-------- Information supplied

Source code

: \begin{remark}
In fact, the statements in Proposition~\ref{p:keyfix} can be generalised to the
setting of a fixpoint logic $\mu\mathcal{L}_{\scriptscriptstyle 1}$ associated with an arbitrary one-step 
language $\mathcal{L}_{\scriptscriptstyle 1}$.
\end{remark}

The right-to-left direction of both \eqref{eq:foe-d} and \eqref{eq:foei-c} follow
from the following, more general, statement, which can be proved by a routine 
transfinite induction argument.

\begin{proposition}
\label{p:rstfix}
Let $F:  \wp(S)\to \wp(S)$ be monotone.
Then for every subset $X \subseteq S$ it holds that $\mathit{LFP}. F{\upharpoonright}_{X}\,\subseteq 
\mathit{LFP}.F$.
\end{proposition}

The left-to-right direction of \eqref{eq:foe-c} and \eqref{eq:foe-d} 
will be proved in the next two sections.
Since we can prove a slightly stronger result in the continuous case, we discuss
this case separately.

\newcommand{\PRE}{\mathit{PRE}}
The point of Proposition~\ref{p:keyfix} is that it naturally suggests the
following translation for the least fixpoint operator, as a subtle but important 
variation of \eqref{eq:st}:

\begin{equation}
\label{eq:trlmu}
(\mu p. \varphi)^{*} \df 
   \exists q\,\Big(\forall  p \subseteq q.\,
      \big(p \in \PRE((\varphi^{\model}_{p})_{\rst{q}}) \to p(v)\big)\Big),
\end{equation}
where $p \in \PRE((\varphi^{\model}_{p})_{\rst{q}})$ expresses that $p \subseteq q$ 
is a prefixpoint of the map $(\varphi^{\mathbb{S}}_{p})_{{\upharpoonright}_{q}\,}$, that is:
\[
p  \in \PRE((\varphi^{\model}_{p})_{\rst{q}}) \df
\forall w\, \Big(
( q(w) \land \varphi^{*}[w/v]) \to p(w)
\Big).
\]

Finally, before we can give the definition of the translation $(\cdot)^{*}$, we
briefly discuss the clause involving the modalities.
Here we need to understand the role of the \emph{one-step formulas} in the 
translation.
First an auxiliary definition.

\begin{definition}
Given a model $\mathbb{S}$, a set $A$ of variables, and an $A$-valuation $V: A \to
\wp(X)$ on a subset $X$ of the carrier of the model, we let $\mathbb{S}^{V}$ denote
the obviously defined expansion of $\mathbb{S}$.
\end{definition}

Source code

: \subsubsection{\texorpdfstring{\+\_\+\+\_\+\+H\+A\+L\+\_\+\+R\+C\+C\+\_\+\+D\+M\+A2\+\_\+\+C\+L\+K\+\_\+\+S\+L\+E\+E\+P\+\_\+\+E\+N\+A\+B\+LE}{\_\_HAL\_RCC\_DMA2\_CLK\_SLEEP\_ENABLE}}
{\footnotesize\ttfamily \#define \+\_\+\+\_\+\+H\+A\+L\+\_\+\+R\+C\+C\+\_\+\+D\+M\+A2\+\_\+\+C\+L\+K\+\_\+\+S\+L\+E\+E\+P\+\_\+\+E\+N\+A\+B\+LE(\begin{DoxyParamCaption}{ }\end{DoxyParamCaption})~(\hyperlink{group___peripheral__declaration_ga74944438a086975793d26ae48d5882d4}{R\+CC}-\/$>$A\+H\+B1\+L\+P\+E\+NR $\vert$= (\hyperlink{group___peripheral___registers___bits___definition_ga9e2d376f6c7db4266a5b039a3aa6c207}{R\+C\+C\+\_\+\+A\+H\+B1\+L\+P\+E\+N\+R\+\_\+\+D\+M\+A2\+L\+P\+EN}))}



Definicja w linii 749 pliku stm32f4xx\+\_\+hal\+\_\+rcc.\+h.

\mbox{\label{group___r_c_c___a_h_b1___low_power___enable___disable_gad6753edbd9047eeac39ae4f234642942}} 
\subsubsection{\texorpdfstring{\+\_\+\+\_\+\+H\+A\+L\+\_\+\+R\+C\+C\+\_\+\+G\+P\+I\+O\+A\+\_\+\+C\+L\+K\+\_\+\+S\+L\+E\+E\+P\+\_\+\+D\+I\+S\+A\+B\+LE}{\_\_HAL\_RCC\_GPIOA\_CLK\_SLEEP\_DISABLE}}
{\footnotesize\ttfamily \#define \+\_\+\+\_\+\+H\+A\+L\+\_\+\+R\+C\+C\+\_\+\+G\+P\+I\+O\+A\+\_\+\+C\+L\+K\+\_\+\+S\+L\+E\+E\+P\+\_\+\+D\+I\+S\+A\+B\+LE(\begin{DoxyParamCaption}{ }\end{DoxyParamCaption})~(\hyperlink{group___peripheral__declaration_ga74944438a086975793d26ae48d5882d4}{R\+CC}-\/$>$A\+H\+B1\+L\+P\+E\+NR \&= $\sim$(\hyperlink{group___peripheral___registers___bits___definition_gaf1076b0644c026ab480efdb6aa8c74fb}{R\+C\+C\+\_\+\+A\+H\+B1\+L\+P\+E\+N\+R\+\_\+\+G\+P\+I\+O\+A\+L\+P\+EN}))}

----------------

* [Try it]: The response should consist of all the entries, transcribed exactly.

* [Exercise result]:
Source code

: \begin{remark}
In fact, the statements in Proposition~\ref{p:keyfix} can be generalised to the
setting of a fixpoint logic $\mu\mathcal{L}_{\scriptscriptstyle 1}$ associated with an arbitrary one-step 
language $\mathcal{L}_{\scriptscriptstyle 1}$.
\end{remark}

The right-to-left direction of both \eqref{eq:foe-d} and \eqref{eq:foei-c} follow
from the following, more general, statement, which can be proved by a routine 
transfinite induction argument.

\begin{proposition}
\label{p:rstfix}
Let $F:  \wp(S)\to \wp(S)$ be monotone.
Then for every subset $X \subseteq S$ it holds that $\mathit{LFP}. F{\upharpoonright}_{X}\,\subseteq 
\mathit{LFP}.F$.
\end{proposition}

The left-to-right direction of \eqref{eq:foe-c} and \eqref{eq:foe-d} 
will be proved in the next two sections.
Since we can prove a slightly stronger result in the continuous case, we discuss
this case separately.

\newcommand{\PRE}{\mathit{PRE}}
The point of Proposition~\ref{p:keyfix} is that it naturally suggests the
following translation for the least fixpoint operator, as a subtle but important 
variation of \eqref{eq:st}:

\begin{equation}
\label{eq:trlmu}
(\mu p. \varphi)^{*} \df 
   \exists q\,\Big(\forall  p \subseteq q.\,
      \big(p \in \PRE((\varphi^{\model}_{p})_{\rst{q}}) \to p(v)\big)\Big),
\end{equation}
where $p \in \PRE((\varphi^{\model}_{p})_{\rst{q}})$ expresses that $p \subseteq q$ 
is a prefixpoint of the map $(\varphi^{\mathbb{S}}_{p})_{{\upharpoonright}_{q}\,}$, that is:
\[
p  \in \PRE((\varphi^{\model}_{p})_{\rst{q}}) \df
\forall w\, \Big(
( q(w) \land \varphi^{*}[w/v]) \to p(w)
\Big).
\]

Finally, before we can give the definition of the translation $(\cdot)^{*}$, we
briefly discuss the clause involving the modalities.
Here we need to understand the role of the \emph{one-step formulas} in the 
translation.
First an auxiliary definition.

\begin{definition}
Given a model $\mathbb{S}$, a set $A$ of variables, and an $A$-valuation $V: A \to
\wp(X)$ on a subset $X$ of the carrier of the model, we let $\mathbb{S}^{V}$ denote
the obviously defined expansion of $\mathbb{S}$.
\end{definition}

Source code

: \subsubsection{\texorpdfstring{\+\_\+\+\_\+\+H\+A\+L\+\_\+\+R\+C\+C\+\_\+\+D\+M\+A2\+\_\+\+C\+L\+K\+\_\+\+S\+L\+E\+E\+P\+\_\+\+E\+N\+A\+B\+LE}{\_\_HAL\_RCC\_DMA2\_CLK\_SLEEP\_ENABLE}}
{\footnotesize\ttfamily \#define \+\_\+\+\_\+\+H\+A\+L\+\_\+\+R\+C\+C\+\_\+\+D\+M\+A2\+\_\+\+C\+L\+K\+\_\+\+S\+L\+E\+E\+P\+\_\+\+E\+N\+A\+B\+LE(\begin{DoxyParamCaption}{ }\end{DoxyParamCaption})~(\hyperlink{group___peripheral__declaration_ga74944438a086975793d26ae48d5882d4}{R\+CC}-\/$>$A\+H\+B1\+L\+P\+E\+NR $\vert$= (\hyperlink{group___peripheral___registers___bits___definition_ga9e2d376f6c7db4266a5b039a3aa6c207}{R\+C\+C\+\_\+\+A\+H\+B1\+L\+P\+E\+N\+R\+\_\+\+D\+M\+A2\+L\+P\+EN}))}



Definicja w linii 749 pliku stm32f4xx\+\_\+hal\+\_\+rcc.\+h.

\mbox{\label{group___r_c_c___a_h_b1___low_power___enable___disable_gad6753edbd9047eeac39ae4f234642942}} 
\subsubsection{\texorpdfstring{\+\_\+\+\_\+\+H\+A\+L\+\_\+\+R\+C\+C\+\_\+\+G\+P\+I\+O\+A\+\_\+\+C\+L\+K\+\_\+\+S\+L\+E\+E\+P\+\_\+\+D\+I\+S\+A\+B\+LE}{\_\_HAL\_RCC\_GPIOA\_CLK\_SLEEP\_DISABLE}}
{\footnotesize\ttfamily \#define \+\_\+\+\_\+\+H\+A\+L\+\_\+\+R\+C\+C\+\_\+\+G\+P\+I\+O\+A\+\_\+\+C\+L\+K\+\_\+\+S\+L\+E\+E\+P\+\_\+\+D\+I\+S\+A\+B\+LE(\begin{DoxyParamCaption}{ }\end{DoxyParamCaption})~(\hyperlink{group___peripheral__declaration_ga74944438a086975793d26ae48d5882d4}{R\+CC}-\/$>$A\+H\+B1\+L\+P\+E\+NR \&= $\sim$(\hyperlink{group___peripheral___registers___bits___definition_gaf1076b0644c026ab480efdb6aa8c74fb}{R\+C\+C\+\_\+\+A\+H\+B1\+L\+P\+E\+N\+R\+\_\+\+G\+P\+I\+O\+A\+L\+P\+EN}))}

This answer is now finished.